When we try to avoid change, we are stopping ourselves from evolving. Frank Herbert, American Science Fiction author, said: “Without change, something sleeps inside us and seldom awakens. The sleeper must awaken.”
It takes a lot of inner work to invite change and be optimistic about what’s coming next. Our minds seem to magnetically play worst case scenarios. That’s how it works. But if we pay enough attention and stay mindful, we can release the fear and focus on the gift that change brings us.

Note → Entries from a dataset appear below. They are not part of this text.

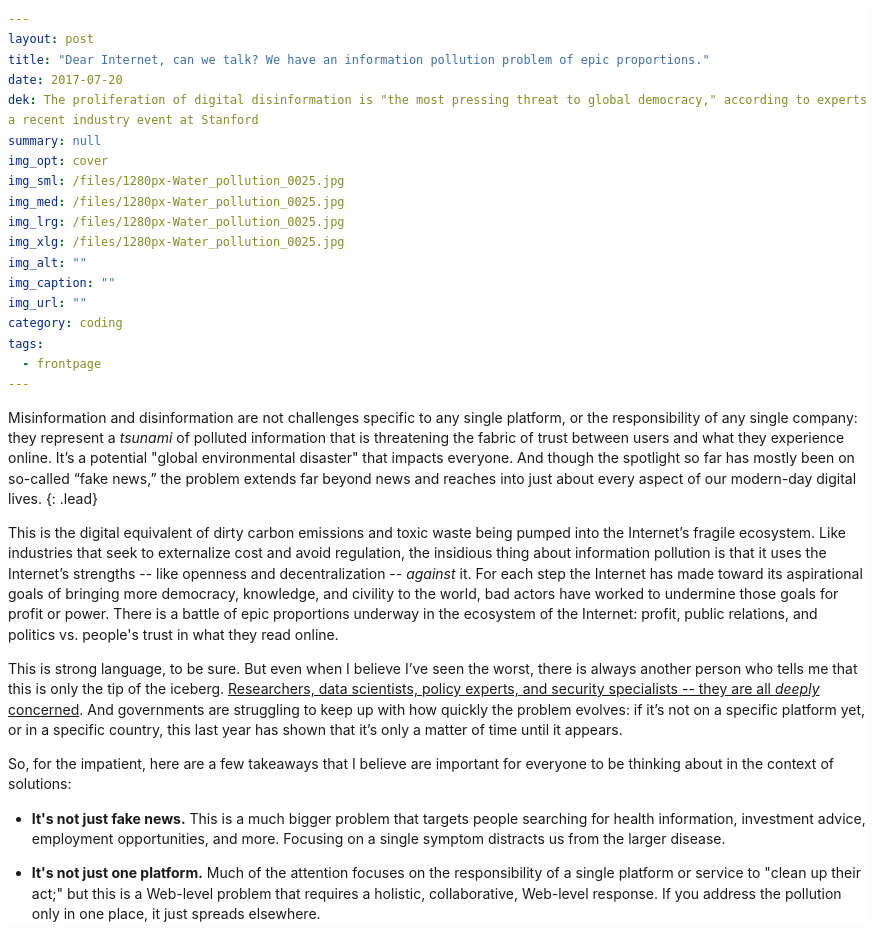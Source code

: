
 ```yaml
---
layout: post
title: "Dear Internet, can we talk? We have an information pollution problem of epic proportions."
date: 2017-07-20
dek: The proliferation of digital disinformation is "the most pressing threat to global democracy," according to experts a recent industry event at Stanford
summary: null
img_opt: cover
img_sml: /files/1280px-Water_pollution_0025.jpg
img_med: /files/1280px-Water_pollution_0025.jpg
img_lrg: /files/1280px-Water_pollution_0025.jpg
img_xlg: /files/1280px-Water_pollution_0025.jpg
img_alt: ""
img_caption: ""
img_url: ""
category: coding
tags: 
  - frontpage
---
```


Misinformation and disinformation are not challenges specific to any single platform, or the responsibility of any single company: they represent a *tsunami* of polluted information that is threatening the fabric of trust between users and what they experience online. It’s a potential "global environmental disaster" that impacts everyone. And though the spotlight so far has mostly been on so-called “fake news,” the problem extends far beyond news and reaches into just about every aspect of our modern-day digital lives.
{: .lead}

This is the digital equivalent of dirty carbon emissions and toxic waste being pumped into the Internet’s fragile ecosystem. Like industries that seek to externalize cost and avoid regulation, the insidious thing about information pollution is that it uses the Internet’s strengths -- like openness and decentralization -- *against* it. For each step the Internet has made toward its aspirational goals of bringing more democracy, knowledge, and civility to the world, bad actors have worked to undermine those goals for profit or power. There is a battle of epic proportions underway in the ecosystem of the Internet: profit, public relations, and politics vs. people's trust in what they read online.

This is strong language, to be sure. But even when I believe I’ve seen the worst, there is always another person who tells me that this is only the tip of the iceberg. [Researchers, data scientists, policy experts, and security specialists -- they are all *deeply* concerned](https://www.disinforum.org/). And governments are struggling to keep up with how quickly the problem evolves: if it’s not on a specific platform yet, or in a specific country, this last year has shown that it’s only a matter of time until it appears.

So, for the impatient, here are a few takeaways that I believe are important for everyone to be thinking about in the context of solutions:

* **It's not just fake news.** This is a much bigger problem that targets people searching for health information, investment advice, employment opportunities, and more. Focusing on a single symptom distracts us from the larger disease. 

* **It's not just one platform.** Much of the attention focuses on the responsibility of a single platform or service to "clean up their act;" but this is a Web-level problem that requires a holistic, collaborative, Web-level response. If you address the pollution only in one place, it just spreads elsewhere.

I had a friend and mentor who was working as a facialist in a fancy spa in Palm Desert. She was there for a few years until someone new bought the spa and fired everyone. I was with her as she cleared
out her treatment room. We were driving to her house nearby and she looked upbeat and calm.
“Aren’t you upset that they fired you?” I asked her.
“No,” she said. “It isn’t personal. Something better is coming.”
She was so clear about that, I believed it was true and it was. She ended up buying a spa hotel with eight room rooms and its own hot springs. Her living space was much larger than it had been in her last house and she was happy.
That was a rare reaction. I didn’t know how she could do it. It took a lot of trust and courage to face the unknown with a positive outlook and it worked out better than she could have imagined. I’m not
implying that all change is good. Sometimes it isn’t so good. Sometimes it feels like a painful shedding of our skin but dreading and feeling like a victim doesn’t help. When we choose acceptance as our goal, when we choose deep breathing over rigidity, things become tolerable and the future seems hopeful.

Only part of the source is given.